- A new report from CoBank revealed that increasing consumer demand for organic and non-GMO foods was responsible for a big rise in 2016 organic grain imports, according to Food Manufacturing.
- The high number has caused food manufacturers to explore new incentives for U.S. growers transitioning to organic production.
- Although U.S. production of non-GMO crops has risen over the past year, domestic production of items such as organic corn and soybeans falls well short of demand.
A recent TechSci Research report revealed that the global organic food market is projected to grow at a CAGR of more than 14% from 2016 to 2021. In order for supply to keep up with this demand, however, more farmers will need to get on board the organic train.
Earlier this year, the U.S. Department of Agriculture teamed up with the Organic Trade Association to start a program that certifies produce grown on farmland that's in the process of switching to organic, making it easier for farmers to make the switch.

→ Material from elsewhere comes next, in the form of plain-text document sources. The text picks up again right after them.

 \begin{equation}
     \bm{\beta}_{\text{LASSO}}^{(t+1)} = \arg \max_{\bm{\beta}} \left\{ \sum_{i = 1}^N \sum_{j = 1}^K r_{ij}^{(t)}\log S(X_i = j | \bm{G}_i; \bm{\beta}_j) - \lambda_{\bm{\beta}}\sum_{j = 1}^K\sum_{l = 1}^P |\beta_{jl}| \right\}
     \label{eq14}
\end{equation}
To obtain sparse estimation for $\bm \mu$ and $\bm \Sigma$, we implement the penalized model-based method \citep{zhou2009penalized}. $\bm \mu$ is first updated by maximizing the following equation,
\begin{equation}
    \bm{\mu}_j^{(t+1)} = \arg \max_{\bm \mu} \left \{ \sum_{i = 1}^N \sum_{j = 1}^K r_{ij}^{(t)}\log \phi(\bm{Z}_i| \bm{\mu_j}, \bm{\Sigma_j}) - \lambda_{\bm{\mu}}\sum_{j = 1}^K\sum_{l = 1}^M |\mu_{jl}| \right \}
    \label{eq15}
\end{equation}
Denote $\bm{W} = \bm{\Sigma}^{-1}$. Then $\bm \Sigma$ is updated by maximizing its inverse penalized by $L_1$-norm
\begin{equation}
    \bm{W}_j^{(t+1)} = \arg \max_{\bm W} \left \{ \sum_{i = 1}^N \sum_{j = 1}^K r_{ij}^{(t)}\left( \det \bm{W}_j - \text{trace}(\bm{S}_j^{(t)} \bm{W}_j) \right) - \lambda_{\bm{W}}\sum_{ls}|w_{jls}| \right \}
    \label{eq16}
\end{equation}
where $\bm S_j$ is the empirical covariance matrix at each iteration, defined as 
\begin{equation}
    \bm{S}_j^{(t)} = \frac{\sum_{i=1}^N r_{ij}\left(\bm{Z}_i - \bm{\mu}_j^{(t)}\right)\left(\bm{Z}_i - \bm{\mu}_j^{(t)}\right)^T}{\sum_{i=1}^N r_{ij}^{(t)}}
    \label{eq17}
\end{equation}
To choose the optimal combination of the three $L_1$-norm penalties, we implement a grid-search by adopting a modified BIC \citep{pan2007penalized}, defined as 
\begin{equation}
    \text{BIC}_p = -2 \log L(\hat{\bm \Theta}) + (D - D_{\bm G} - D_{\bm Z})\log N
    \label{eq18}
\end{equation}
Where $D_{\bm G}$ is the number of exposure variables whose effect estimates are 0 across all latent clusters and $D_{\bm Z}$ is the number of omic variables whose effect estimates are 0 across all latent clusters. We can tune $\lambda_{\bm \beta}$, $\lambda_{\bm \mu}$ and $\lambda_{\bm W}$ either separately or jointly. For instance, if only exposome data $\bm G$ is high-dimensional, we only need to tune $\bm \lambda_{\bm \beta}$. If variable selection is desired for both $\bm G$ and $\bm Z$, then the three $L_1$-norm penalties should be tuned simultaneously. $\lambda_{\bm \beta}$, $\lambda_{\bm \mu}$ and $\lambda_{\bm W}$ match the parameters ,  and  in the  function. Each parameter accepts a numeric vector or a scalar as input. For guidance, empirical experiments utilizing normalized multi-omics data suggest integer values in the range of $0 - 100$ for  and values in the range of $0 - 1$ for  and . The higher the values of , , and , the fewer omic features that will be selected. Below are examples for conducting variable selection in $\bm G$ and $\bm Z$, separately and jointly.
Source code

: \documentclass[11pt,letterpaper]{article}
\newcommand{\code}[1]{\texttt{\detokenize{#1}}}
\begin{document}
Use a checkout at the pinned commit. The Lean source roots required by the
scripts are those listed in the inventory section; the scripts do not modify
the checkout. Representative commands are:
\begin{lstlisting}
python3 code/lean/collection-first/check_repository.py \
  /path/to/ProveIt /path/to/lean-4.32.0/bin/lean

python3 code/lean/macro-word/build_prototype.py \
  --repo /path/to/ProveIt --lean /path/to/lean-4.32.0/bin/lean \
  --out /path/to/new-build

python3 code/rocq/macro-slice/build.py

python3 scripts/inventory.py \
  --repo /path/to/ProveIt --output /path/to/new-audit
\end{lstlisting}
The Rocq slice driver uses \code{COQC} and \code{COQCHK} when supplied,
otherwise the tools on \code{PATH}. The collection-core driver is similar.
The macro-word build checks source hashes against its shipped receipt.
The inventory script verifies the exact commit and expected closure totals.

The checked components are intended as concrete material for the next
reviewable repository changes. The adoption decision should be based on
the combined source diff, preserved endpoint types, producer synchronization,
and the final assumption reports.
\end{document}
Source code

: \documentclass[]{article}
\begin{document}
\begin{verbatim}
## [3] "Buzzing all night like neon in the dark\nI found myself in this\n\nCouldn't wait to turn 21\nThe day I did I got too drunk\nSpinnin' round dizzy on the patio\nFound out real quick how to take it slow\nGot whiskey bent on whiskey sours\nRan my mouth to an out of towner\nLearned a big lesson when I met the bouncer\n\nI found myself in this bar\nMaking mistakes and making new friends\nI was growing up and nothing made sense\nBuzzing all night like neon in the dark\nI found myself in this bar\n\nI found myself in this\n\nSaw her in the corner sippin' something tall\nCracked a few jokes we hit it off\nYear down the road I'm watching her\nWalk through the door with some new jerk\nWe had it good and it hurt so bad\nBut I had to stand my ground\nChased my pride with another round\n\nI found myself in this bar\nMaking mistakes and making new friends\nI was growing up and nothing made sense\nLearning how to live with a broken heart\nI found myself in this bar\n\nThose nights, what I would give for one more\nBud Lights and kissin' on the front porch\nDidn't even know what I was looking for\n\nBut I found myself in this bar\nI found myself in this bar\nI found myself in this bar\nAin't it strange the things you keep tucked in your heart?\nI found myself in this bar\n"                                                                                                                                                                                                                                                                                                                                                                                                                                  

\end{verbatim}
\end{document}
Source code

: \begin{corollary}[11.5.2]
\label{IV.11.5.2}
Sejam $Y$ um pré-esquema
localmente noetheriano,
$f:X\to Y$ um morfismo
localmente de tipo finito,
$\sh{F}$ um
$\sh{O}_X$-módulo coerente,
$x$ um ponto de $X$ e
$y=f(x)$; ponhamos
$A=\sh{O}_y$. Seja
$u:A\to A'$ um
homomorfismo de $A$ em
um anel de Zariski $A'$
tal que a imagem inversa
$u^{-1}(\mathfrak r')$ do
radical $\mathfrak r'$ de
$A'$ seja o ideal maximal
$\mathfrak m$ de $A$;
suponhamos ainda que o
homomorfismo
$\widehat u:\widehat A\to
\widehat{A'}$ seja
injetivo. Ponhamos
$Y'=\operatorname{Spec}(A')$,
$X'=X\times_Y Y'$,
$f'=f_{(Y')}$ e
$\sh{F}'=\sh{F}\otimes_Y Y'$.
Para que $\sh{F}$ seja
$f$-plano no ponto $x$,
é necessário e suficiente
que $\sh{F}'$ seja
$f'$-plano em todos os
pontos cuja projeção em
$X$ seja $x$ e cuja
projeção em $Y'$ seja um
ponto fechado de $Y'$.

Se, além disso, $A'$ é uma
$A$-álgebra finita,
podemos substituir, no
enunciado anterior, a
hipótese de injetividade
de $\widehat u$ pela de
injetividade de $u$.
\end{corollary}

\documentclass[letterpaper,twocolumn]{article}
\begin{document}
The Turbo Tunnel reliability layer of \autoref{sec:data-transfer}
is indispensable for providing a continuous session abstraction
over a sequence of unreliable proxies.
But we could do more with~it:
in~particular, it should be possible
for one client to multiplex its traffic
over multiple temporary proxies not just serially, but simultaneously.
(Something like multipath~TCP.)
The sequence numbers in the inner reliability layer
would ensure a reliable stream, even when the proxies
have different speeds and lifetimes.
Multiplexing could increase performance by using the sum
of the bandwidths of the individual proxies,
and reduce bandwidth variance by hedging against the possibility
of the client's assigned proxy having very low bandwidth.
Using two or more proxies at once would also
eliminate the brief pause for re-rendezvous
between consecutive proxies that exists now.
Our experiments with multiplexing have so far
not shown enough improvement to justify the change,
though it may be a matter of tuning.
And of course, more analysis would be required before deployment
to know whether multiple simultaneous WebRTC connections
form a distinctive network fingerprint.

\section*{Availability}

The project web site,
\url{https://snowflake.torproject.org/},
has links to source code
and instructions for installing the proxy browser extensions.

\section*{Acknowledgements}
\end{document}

Going organic provides some pretty obvious benefits to manufacturers, too. People interested in these products, as well as those that are non-GMO, are more inclined to pay higher prices for food.
The current challenge for manufacturers is that organic ingredients are more expensive and not as readily available as non-organic produce. This raises prices, which could discourage consumers who are on the fence about buying organic It could also hurt a brand's reputation if it finds itself with too low a supply of a particular organic product.